De kantonrechter wijst de vordering af op basis van verjaring. [eiser] gaat in hoger beroep bij de rechtbank te Breda, die het vonnis van de kantonrechter gedeeltelijk vernietigt, maar de afwijzing van de vordering bevestigt. [eiser] stelt in cassatie dat de rechtbank ten onrechte heeft geoordeeld dat zijn vordering verjaard is. De Hoge Raad behandelt de zaak en concludeert dat de rechtbank op onjuiste gronden heeft geoordeeld. De Hoge Raad oordeelt dat de verplichting van [verweerster] om pensioenpremies af te dragen aan de SFB onderdeel uitmaakt van het salaris van [eiser] en dat de verjaringstermijn van art. 2012 (oud) BW niet van toepassing is in deze context. De Hoge Raad vernietigt het bestreden vonnis en verwijst de zaak terug naar het gerechtshof te 's-Hertogenbosch voor verdere behandeling.

Conclusie

Nr. 15 063
Zitting 28 mei 1993
Mr. Mok
Conclusie inzake
[eiser]
tegen
[verweerster] B.V.
(niet verschenen)
Edelhoogachtbaar college,
1. Korte beschrijving van de zaak
1.1. [eiser], eiser van cassatie, is in 1977 als uitvoerder in dienst getreden bij [verweerster] BV (hierna: [verweerster]).

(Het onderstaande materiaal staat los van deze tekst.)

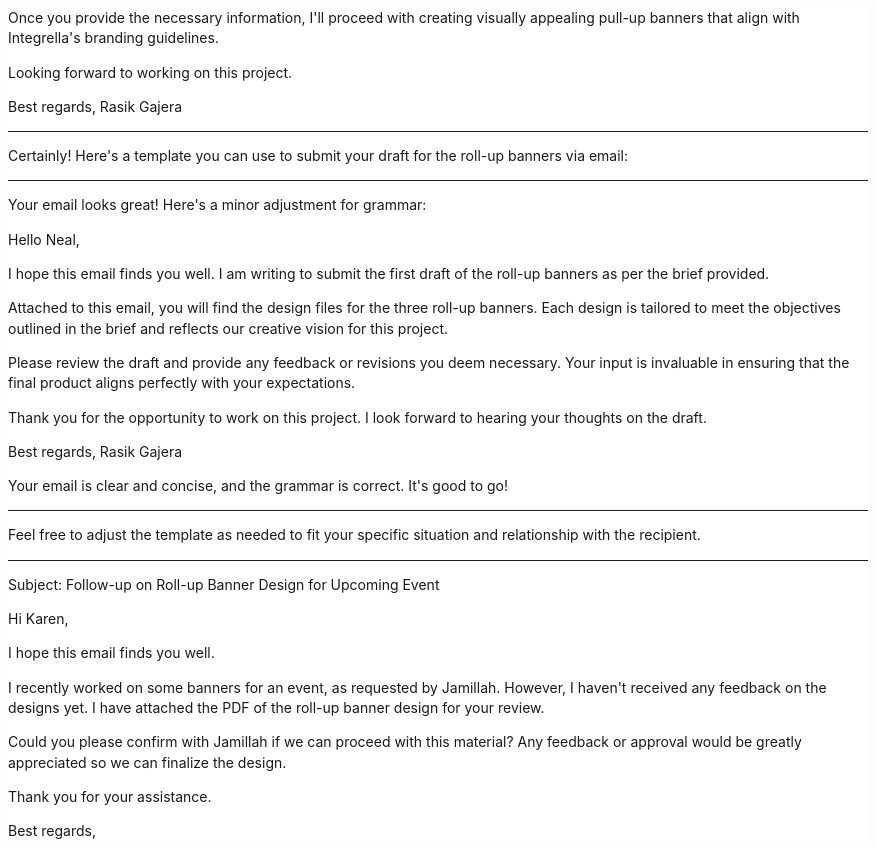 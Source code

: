 Once you provide the necessary information, I'll proceed with creating visually appealing pull-up banners that align with Integrella's branding guidelines.

Looking forward to working on this project.

Best regards,
Rasik Gajera

---


Certainly! Here's a template you can use to submit your draft for the roll-up banners via email:

---

Your email looks great! Here's a minor adjustment for grammar:

Hello Neal,

I hope this email finds you well. I am writing to submit the first draft of the roll-up banners as per the brief provided.

Attached to this email, you will find the design files for the three roll-up banners. Each design is tailored to meet the objectives outlined in the brief and reflects our creative vision for this project.

Please review the draft and provide any feedback or revisions you deem necessary. Your input is invaluable in ensuring that the final product aligns perfectly with your expectations.

Thank you for the opportunity to work on this project. I look forward to hearing your thoughts on the draft.

Best regards,
Rasik Gajera

Your email is clear and concise, and the grammar is correct. It's good to go!

---

Feel free to adjust the template as needed to fit your specific situation and relationship with the recipient.


---


Subject: Follow-up on Roll-up Banner Design for Upcoming Event

Hi Karen,

I hope this email finds you well.

I recently worked on some banners for an event, as requested by Jamillah. However, I haven't received any feedback on the designs yet. I have attached the PDF of the roll-up banner design for your review.

Could you please confirm with Jamillah if we can proceed with this material? Any feedback or approval would be greatly appreciated so we can finalize the design.

Thank you for your assistance.

Best regards,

De dienstbetrekking is (uiterlijk) per 31 juli 1981 geëindigd.
In feitelijke instantie heeft een discussie plaats gevonden over de vraag of een jaar voordien een andere besloten vennootschap in de plaats van [verweerster] getreden is. Het meningsverschil daarover is niet beslist; het is in de huidige cassatieprocedure niet aan de orde. Vast staat dat op [verweerster] de wettelijke plicht rustte gedurende het dienstverband tussen partijen ouderdomspensioenpremie ten bate van [eiser] af te dragen aan de Stichting Sociaal Fonds Bouwnijverheid (SFB). Vast staat ook dat de bedoelde afdrachten niet hebben plaatsgevonden.
1.2. [eiser] heeft [verweerster] gedagvaard voor de kantonrechter te Tilburg. Daarbij heeft hij gesteld dat [verweerster] onrechtmatig jegens hem heeft gehandeld door aan de verplichting tot afdracht van ouderdomspensioenpremie niet te voldoen.
Hij heeft gevorderd dat [verweerster] zou worden veroordeeld tot voldoening van een bedrag van f 12.851,05 (met rente en kosten), zijnde het bedrag dat volgens [eiser] per 1 april 1989 gestort zou moeten worden teneinde hem op 65-jarige leeftijd eenzelfde pensioen te garanderen als dat wat hij zou genieten indien [verweerster] wel aan haar verplichting tot pensioenafdracht zou hebben voldaan.
[verweerster] heeft zich onder meer verweerd met een beroep op verjaring ingevolge art. 2012 (oud) BW, omdat tussen het tijdstip van opeisbaar worden van de bovenvermelde termijnbedragen en de dag waarop de inleidende dagvaarding was uitgebracht meer dan vijf jaren waren verstreken.
Na enige (inhoudelijk thans niet ter zake doende) problemen over de (absolute) bevoegdheid van de kantonrechter, heeft deze laatste de vordering van [eiser] afgewezen, omdat die vordering ingevolge art. 2012 (oud) BW verjaard zou zijn.
1.3. Van dit vonnis heeft [eiser] hoger beroep ingesteld bij de rechtbank te Breda.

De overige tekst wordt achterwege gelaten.